◆ YOUR INSTRUCTIONS ◆
Each line that contains the string "instant" counts once; report how many such lines appear in the data, as a number only.
-- DATA PROVIDED follows --
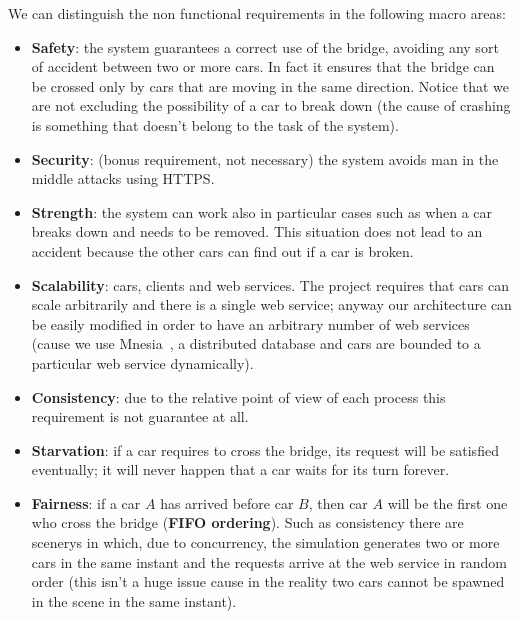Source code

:We can distinguish the non functional requirements in the following macro areas:
\begin{itemize}
    \item \textbf{Safety}: the system guarantees a correct use of the bridge, avoiding 
        any sort of accident between two or more cars. 
        In fact it ensures that the bridge can be crossed only by cars that are moving 
        in the same direction. 
        Notice that we are not excluding the possibility of a car to break down 
        (the cause of crashing is something that doesn't belong to the task of the system).
    \item \textbf{Security}: (bonus requirement, not necessary) 
        the system avoids man in the middle attacks using HTTPS.
    \item \textbf{Strength}: the system can work also in particular cases such as 
        when a car breaks down and needs to be removed. 
        This situation does not lead to an accident because the other cars can find out 
        if a car is broken.
    \item \textbf{Scalability}: cars, clients and web services. The project requires that
        cars can scale arbitrarily and there is a single web service; 
        anyway our architecture can be easily modified in order to have an arbitrary number 
        of web services (cause we use Mnesia~\cite{1}, a distributed database and cars are 
        bounded to a particular web service dynamically).
    \item \textbf{Consistency}: due to the relative point of view of each process this 
    requirement is not guarantee at all.
    \item \textbf{Starvation}: if a car requires to cross the bridge, 
        its request will be satisfied eventually; 
    it will never happen that a car waits for its turn forever.
    \item \textbf{Fairness}: if a car $A$ has arrived before car $B$, 
        then car $A$ will be the first one who cross the bridge (\textbf{FIFO ordering}).
        Such as consistency there are scenerys in which, due to concurrency, the simulation 
        generates two or more cars in the same instant and the requests arrive 
        at the web service in random order (this isn't a huge issue cause in the reality 
        two cars cannot be spawned in the scene in the same instant).
\end{itemize}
-- DATA PROVIDED concluded --
◆ SOLUTION BELOW ◆
2